§ **Required action**
Print the line containing "be empty. |" and every later line of the records. Keep each one exactly as given, ending with the last.

(Data items)
================================

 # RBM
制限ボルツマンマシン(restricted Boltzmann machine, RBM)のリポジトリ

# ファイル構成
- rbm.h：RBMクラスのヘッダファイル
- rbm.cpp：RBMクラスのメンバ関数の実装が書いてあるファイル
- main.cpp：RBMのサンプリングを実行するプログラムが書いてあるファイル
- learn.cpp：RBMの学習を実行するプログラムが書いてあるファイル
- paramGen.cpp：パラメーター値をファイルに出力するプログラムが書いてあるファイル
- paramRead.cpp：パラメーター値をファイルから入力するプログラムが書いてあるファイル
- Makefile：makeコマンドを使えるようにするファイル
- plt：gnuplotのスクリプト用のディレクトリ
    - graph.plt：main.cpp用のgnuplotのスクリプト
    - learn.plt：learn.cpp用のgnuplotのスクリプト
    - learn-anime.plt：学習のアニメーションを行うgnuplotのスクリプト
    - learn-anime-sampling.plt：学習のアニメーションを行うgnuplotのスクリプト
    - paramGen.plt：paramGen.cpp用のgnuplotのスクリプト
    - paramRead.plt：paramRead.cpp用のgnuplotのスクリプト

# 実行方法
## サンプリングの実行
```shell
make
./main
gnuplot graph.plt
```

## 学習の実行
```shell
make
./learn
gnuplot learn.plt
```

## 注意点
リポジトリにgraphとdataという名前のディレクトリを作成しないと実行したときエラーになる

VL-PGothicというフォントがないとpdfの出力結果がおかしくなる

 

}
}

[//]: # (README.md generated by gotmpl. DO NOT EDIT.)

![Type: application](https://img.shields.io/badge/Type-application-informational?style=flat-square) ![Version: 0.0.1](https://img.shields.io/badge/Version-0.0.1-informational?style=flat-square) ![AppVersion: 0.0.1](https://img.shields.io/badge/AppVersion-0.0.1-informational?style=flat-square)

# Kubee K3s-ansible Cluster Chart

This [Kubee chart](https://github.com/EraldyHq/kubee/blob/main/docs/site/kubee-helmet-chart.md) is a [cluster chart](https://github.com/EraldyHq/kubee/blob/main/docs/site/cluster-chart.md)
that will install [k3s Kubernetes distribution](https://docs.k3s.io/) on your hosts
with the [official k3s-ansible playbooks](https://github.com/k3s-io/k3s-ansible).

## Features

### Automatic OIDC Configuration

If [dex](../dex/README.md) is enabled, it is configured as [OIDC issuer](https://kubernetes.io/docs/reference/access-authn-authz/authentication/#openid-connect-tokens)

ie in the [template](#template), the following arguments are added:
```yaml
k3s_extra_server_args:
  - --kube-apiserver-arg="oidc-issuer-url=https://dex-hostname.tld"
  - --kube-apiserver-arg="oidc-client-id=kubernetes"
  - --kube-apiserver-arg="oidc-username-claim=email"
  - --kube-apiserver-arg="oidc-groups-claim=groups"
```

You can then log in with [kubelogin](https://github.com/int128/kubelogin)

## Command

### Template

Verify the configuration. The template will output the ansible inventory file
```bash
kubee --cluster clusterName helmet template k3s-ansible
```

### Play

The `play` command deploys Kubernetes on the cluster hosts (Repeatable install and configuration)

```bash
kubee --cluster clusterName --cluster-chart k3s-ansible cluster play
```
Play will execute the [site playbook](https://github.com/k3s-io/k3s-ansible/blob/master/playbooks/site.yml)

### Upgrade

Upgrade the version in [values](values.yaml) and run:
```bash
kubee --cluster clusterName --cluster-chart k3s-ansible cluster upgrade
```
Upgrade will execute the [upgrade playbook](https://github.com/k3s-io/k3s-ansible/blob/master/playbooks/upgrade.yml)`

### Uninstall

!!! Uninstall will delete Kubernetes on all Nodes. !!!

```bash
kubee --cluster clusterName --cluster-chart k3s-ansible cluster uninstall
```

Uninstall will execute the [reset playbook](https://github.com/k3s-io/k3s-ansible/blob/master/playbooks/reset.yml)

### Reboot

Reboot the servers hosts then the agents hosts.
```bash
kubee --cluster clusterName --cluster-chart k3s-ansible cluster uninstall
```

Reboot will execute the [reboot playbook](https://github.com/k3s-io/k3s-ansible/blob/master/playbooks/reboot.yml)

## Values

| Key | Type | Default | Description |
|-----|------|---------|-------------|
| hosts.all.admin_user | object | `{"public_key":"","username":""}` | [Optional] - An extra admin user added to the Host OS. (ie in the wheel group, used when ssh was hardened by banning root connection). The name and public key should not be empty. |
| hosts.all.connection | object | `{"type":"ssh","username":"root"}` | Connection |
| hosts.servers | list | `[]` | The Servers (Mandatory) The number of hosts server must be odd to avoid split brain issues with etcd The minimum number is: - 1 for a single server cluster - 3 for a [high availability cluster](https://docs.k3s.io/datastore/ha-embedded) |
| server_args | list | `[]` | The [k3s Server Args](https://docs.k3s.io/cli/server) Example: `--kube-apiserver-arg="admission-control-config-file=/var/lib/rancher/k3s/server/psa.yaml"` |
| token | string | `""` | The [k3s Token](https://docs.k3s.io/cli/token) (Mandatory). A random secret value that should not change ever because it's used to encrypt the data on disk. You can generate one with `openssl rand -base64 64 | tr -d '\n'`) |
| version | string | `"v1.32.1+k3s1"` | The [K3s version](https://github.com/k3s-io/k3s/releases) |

================================

§ **Answer for the task**
| hosts.all.admin_user | object | `{"public_key":"","username":""}` | [Optional] - An extra admin user added to the Host OS. (ie in the wheel group, used when ssh was hardened by banning root connection). The name and public key should not be empty. |
| hosts.all.connection | object | `{"type":"ssh","username":"root"}` | Connection |
| hosts.servers | list | `[]` | The Servers (Mandatory) The number of hosts server must be odd to avoid split brain issues with etcd The minimum number is: - 1 for a single server cluster - 3 for a [high availability cluster](https://docs.k3s.io/datastore/ha-embedded) |
| server_args | list | `[]` | The [k3s Server Args](https://docs.k3s.io/cli/server) Example: `--kube-apiserver-arg="admission-control-config-file=/var/lib/rancher/k3s/server/psa.yaml"` |
| token | string | `""` | The [k3s Token](https://docs.k3s.io/cli/token) (Mandatory). A random secret value that should not change ever because it's used to encrypt the data on disk. You can generate one with `openssl rand -base64 64 | tr -d '\n'`) |
| version | string | `"v1.32.1+k3s1"` | The [K3s version](https://github.com/k3s-io/k3s/releases) |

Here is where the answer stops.